Give the data below again exactly as it stands. Omit the pictures.

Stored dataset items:
[Start of Attachment]

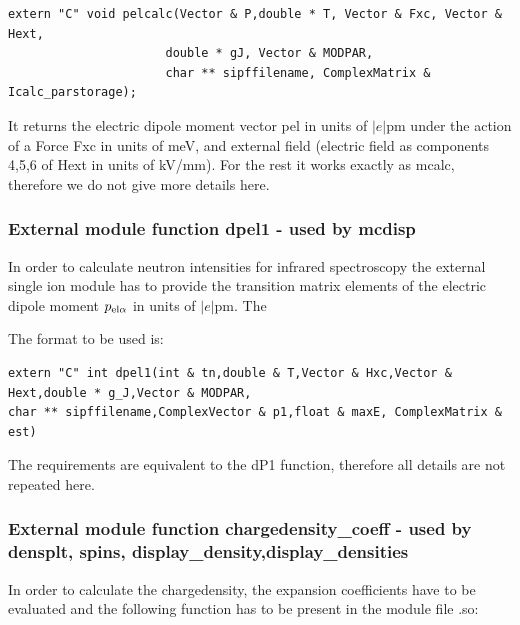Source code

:\begin{verbatim}
extern "C" void pelcalc(Vector & P,double * T, Vector & Fxc, Vector & Hext,
                      double * gJ, Vector & MODPAR,
                      char ** sipffilename, ComplexMatrix & Icalc_parstorage);
\end{verbatim}

It returns the electric dipole moment vector {\prg pel}  in units of
$|e|$pm  under the action of a Force {\prg Fxc} in units of meV, and external field
(electric field as components 4,5,6 of Hext in units of kV/mm).
For the rest it works exactly as {\prg mcalc}, therefore we do not give more details here.


\subsubsection{External module function {\prg dpel1} - used by {\prg mcdisp}}

In order to calculate neutron intensities for infrared spectroscopy
the external single ion module has to provide the transition matrix elements of
 the electric dipole moment  $p_{{\rm el} \alpha}$ in units of $|e|$pm. The 

The format to be used is:
{\footnotesize
\begin{verbatim}
extern "C" int dpel1(int & tn,double & T,Vector & Hxc,Vector & Hext,double * g_J,Vector & MODPAR,
char ** sipffilename,ComplexVector & p1,float & maxE, ComplexMatrix & est)
\end{verbatim}
}
The requirements are equivalent to the {\prg dP1} function, therefore all details are not repeated here.

\subsubsection{External module function {\prg chargedensity\_coeff} -
used by {\prg densplt},
{\prg spins},
{\prg display\_density},{\prg display\_densities}}

In order to calculate the chargedensity, the expansion coefficients
have to be evaluated and
 the following function has to be present in the module file {\prg *.so}:

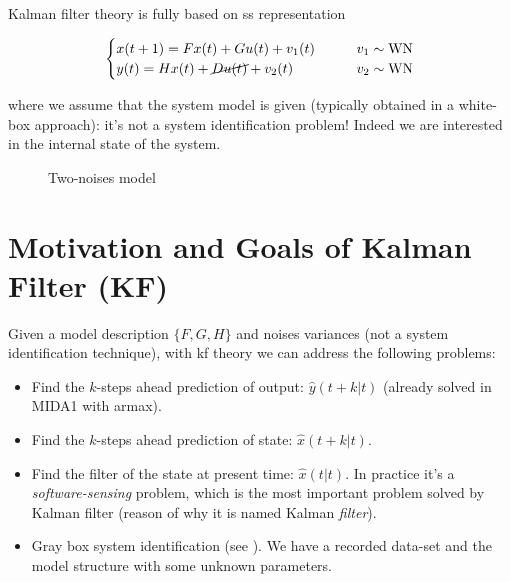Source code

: Kalman filter theory is fully based on \acrfull{ss} representation

\[
    \begin{cases}
        x(t+1) = Fx(t) + Gu(t) + v_1(t)  & \qquad v_1 \sim \operatorname{WN} \\
        y(t) = Hx(t) + \cancel{Du(t)} + v_2(t) & \qquad v_2 \sim \operatorname{WN}
    \end{cases}
\]

where we assume that the system model is given (typically obtained in a white-box approach): it's not a system identification problem! Indeed we are interested in the internal state of the system.

\begin{figure}[H]
    \centering
    \caption*{Two-noises model}
\end{figure}


\section{Motivation and Goals of Kalman Filter (KF)}

Given a model description $\{F, G, H\}$ and noises variances (not a system identification technique), with \acrfull{kf} theory we can address the following problems:

\begin{itemize}
    \item Find the $k$-steps ahead prediction of output: $\hat{y}(t+k|t)$ (already solved in MIDA1 with \gls{armax}).
    \item Find the $k$-steps ahead prediction of state: $\hat{x}(t+k|t)$.
    \item Find the filter of the state at present time: $\hat{x}(t|t)$. In practice it's a \emph{software-sensing} problem, which is the most important problem solved by Kalman filter (reason of why it is named Kalman \emph{filter}).
    \item Gray box system identification (see ). We have a recorded data-set and the model structure with some unknown parameters.
\end{itemize}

[End of Attachment]

COMPLETED EXERCISE:
Source code

:\begin{verbatim}
extern "C" void pelcalc(Vector & P,double * T, Vector & Fxc, Vector & Hext,
                      double * gJ, Vector & MODPAR,
                      char ** sipffilename, ComplexMatrix & Icalc_parstorage);
\end{verbatim}

It returns the electric dipole moment vector {\prg pel}  in units of
$|e|$pm  under the action of a Force {\prg Fxc} in units of meV, and external field
(electric field as components 4,5,6 of Hext in units of kV/mm).
For the rest it works exactly as {\prg mcalc}, therefore we do not give more details here.


\subsubsection{External module function {\prg dpel1} - used by {\prg mcdisp}}

In order to calculate neutron intensities for infrared spectroscopy
the external single ion module has to provide the transition matrix elements of
 the electric dipole moment  $p_{{\rm el} \alpha}$ in units of $|e|$pm. The 

The format to be used is:
{\footnotesize
\begin{verbatim}
extern "C" int dpel1(int & tn,double & T,Vector & Hxc,Vector & Hext,double * g_J,Vector & MODPAR,
char ** sipffilename,ComplexVector & p1,float & maxE, ComplexMatrix & est)
\end{verbatim}
}
The requirements are equivalent to the {\prg dP1} function, therefore all details are not repeated here.

\subsubsection{External module function {\prg chargedensity\_coeff} -
used by {\prg densplt},
{\prg spins},
{\prg display\_density},{\prg display\_densities}}

In order to calculate the chargedensity, the expansion coefficients
have to be evaluated and
 the following function has to be present in the module file {\prg *.so}:

Source code

: Kalman filter theory is fully based on \acrfull{ss} representation

\[
    \begin{cases}
        x(t+1) = Fx(t) + Gu(t) + v_1(t)  & \qquad v_1 \sim \operatorname{WN} \\
        y(t) = Hx(t) + \cancel{Du(t)} + v_2(t) & \qquad v_2 \sim \operatorname{WN}
    \end{cases}
\]

where we assume that the system model is given (typically obtained in a white-box approach): it's not a system identification problem! Indeed we are interested in the internal state of the system.

\begin{figure}[H]
    \centering
    \caption*{Two-noises model}
\end{figure}


\section{Motivation and Goals of Kalman Filter (KF)}

Given a model description $\{F, G, H\}$ and noises variances (not a system identification technique), with \acrfull{kf} theory we can address the following problems:

\begin{itemize}
    \item Find the $k$-steps ahead prediction of output: $\hat{y}(t+k|t)$ (already solved in MIDA1 with \gls{armax}).
    \item Find the $k$-steps ahead prediction of state: $\hat{x}(t+k|t)$.
    \item Find the filter of the state at present time: $\hat{x}(t|t)$. In practice it's a \emph{software-sensing} problem, which is the most important problem solved by Kalman filter (reason of why it is named Kalman \emph{filter}).
    \item Gray box system identification (see ). We have a recorded data-set and the model structure with some unknown parameters.
\end{itemize}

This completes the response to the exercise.